Im vierten Kapitel kann der Rezensent sachlich nichts beanstanden und muß sogar (zähneknirschend?) Zustimmung zur Deutung der literarischen Zeugnisse bekunden. Tatsächlich geht es in diesem Kapitel primär um diese, und die letzte zusammenfassende Aufarbeitung der thebanischen Topographie von 1985 hat daher weniger beweisenden als erläuternden Charakter. Wenn demgegenüber gefordert wird, dass neuere Grabungsergebnisse, die bekanntlich nur mit gewisser Verzögerung und nicht immer vollständig veröffentlicht werden, hätten zur Kenntnis genommen werden sollen, so wird die Zielsetzung auch des vierten (und mit Abstand längsten) Kapitels verkannt. Geradezu abstrus ist schließlich die Forderung, die Verfasserin hätte sich diesbezüglich in der Zeitung Kathimerini vom 11.11.2004 über die Grabungsergebnisse des Jahres 2004 informieren sollen. Die Kathimerini mag eine respektable Tageszeitung sein, aber welcher - zumal nichtarchäologische - Doktorand würde sich im Feuilletonteil der FAZ über neuere Grabungsergebnisse informieren?

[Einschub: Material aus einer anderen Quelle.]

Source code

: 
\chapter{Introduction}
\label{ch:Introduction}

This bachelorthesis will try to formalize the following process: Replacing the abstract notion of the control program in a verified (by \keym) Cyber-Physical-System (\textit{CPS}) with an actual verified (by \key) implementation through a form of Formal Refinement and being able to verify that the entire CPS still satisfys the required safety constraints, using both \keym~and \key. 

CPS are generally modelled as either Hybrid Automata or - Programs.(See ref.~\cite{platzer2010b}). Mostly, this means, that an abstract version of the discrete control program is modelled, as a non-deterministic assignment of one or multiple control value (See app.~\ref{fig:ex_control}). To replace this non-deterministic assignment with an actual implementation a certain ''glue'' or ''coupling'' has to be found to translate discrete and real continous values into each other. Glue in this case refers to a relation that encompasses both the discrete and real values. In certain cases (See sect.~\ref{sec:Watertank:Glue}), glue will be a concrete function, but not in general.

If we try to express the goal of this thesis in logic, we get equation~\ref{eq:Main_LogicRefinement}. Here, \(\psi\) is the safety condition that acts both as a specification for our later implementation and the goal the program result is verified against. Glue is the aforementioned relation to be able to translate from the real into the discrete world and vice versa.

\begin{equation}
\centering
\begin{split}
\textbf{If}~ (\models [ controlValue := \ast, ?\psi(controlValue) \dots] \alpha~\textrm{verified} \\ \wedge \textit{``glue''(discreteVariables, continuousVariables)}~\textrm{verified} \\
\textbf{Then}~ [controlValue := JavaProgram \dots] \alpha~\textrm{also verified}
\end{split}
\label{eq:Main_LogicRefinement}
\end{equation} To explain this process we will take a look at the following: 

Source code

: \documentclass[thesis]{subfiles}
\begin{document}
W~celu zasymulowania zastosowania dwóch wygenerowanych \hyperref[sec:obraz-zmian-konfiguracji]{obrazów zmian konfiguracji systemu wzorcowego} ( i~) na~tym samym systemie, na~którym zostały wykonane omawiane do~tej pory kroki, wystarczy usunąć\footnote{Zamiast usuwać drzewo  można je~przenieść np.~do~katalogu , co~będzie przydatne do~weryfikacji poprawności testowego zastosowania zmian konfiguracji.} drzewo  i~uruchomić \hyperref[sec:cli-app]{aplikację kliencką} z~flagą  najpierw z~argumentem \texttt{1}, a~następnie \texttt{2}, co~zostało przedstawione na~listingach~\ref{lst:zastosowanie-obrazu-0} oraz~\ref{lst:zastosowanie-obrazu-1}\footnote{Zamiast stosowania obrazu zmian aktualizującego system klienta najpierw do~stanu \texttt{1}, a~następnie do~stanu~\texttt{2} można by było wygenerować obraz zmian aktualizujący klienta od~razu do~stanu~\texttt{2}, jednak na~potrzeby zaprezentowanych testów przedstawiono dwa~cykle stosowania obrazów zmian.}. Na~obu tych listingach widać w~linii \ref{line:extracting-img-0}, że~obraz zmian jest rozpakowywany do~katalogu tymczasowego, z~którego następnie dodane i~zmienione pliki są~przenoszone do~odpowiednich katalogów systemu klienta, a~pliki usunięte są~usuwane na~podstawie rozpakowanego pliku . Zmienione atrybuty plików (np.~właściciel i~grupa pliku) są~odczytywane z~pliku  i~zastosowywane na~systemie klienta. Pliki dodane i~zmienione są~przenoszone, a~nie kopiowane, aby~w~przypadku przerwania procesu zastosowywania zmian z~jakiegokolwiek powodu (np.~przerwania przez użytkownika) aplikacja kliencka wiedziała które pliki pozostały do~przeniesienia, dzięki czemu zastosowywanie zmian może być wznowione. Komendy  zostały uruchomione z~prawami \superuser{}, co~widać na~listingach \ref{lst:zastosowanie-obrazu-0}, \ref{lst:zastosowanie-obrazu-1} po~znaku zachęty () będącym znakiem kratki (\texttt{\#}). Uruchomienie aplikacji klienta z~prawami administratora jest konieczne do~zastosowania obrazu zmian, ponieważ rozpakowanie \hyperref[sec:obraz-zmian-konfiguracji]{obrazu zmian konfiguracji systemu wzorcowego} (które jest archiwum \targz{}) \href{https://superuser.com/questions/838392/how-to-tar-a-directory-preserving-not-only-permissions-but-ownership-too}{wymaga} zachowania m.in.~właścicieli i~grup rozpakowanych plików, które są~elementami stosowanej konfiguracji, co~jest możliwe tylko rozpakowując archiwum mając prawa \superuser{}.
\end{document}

Nach diesen Richtigstellungen dürfte es kaum noch nötig sein, sich mit dem gegenüber dem fünften Kapitel erhobenen Vorwurf, dass "the archaeology is less well handled", auseinanderzusetzen, beruht er doch auf demselben durchgehenden und grundsätzlichen Mißverständnis bzw. der fehlenden Erkenntnis, dass es sich nicht um eine archäologische oder gar geographische, sondern um eine philologisch-historische Untersuchung handelt, und wer mit dieser Erwartung an das Buch herangeht, wird bei der Lektüre reich belohnt werden.